Décider de vieillir seule n’est pas anodin, c’est même effrayant par moment. Et quand j’entends des gens parler de leurs enfants, je me dis que ça a l’air merveilleux. Il faut savoir que je suis du genre à avoir beaucoup de convictions et les appliquer strictement sur mon quotidien : je suis végétarienne depuis presque dix ans, je n’achète plus de vêtements dans la grande distribution, tout ça à cause de mes principes personnels. Alors oui, on ne peut pas parier sur l’avenir, et peut-être que j’aurais des regrets dans quinze ou vingt ans. Mais je me souviendrai aussi de ma motivation écologique et je pourrais me dire “tu as eu raison sur cet aspect-là”. Même si mon non-désir d’enfant peut évoluer, l’état de la planète, lui, ne changera pas.

 

  • Pensez-vous que la population dans son ensemble est prête à faire de tels choix pour la planète ?

 

L’engagement personnel pour l’environnement et le durable se fait souvent par étapes, une multitude de petits changements, de détails.

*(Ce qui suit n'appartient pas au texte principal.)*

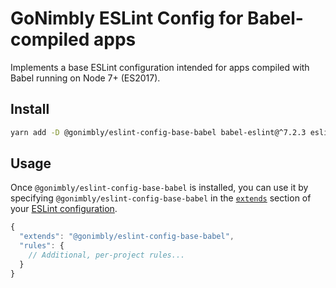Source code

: # GoNimbly ESLint Config for Babel-compiled apps

Implements a base ESLint configuration intended for apps compiled with Babel running on Node 7+ (ES2017).

## Install

<!--generate-install-begin-->
```bash
yarn add -D @gonimbly/eslint-config-base-babel babel-eslint@^7.2.3 eslint@^3.19.0 eslint-plugin-import@^2.2.0 eslint-plugin-prefer-object-spread@^1.2.1 eslint-plugin-prettier@^2.1.2 prettier
```
<!--generate-install-end-->

## Usage

Once `@gonimbly/eslint-config-base-babel` is installed, you can use it by specifying `@gonimbly/eslint-config-base-babel` in the [`extends`](http://eslint.org/docs/user-guide/configuring#extending-configuration-files) section of your [ESLint configuration](http://eslint.org/docs/user-guide/configuring).

```js
{
  "extends": "@gonimbly/eslint-config-base-babel",
  "rules": {
    // Additional, per-project rules...
  }
}
```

Me rendre compte, après la discussion avec ma collègue, qu’on était si nombreux sur Terre, a été un point de basculement. Il y en a eu d’autres : la démission de Nicolas Hulot, le rapport du GIEC… Avant tout le monde se lamentait sur le sort des ours polaires, sans qu’on ne se rende bien compte de ce que cela impliquait pour nous. Maintenant que les événements climatiques se rapprochent, les gens sentent le danger mais ils ne sont pas encore prêts à y faire face. Ils savent que ça existe mais ils ne veulent pas en entendre parler, un peu comme les vidéos d’animaux dans les abattoirs. Leur dire “si on ne fait rien, en 2040 on est tous morts” n’est pas le meilleur moyen de changer les choses.

"Pas d'enfant pour raisons écolos"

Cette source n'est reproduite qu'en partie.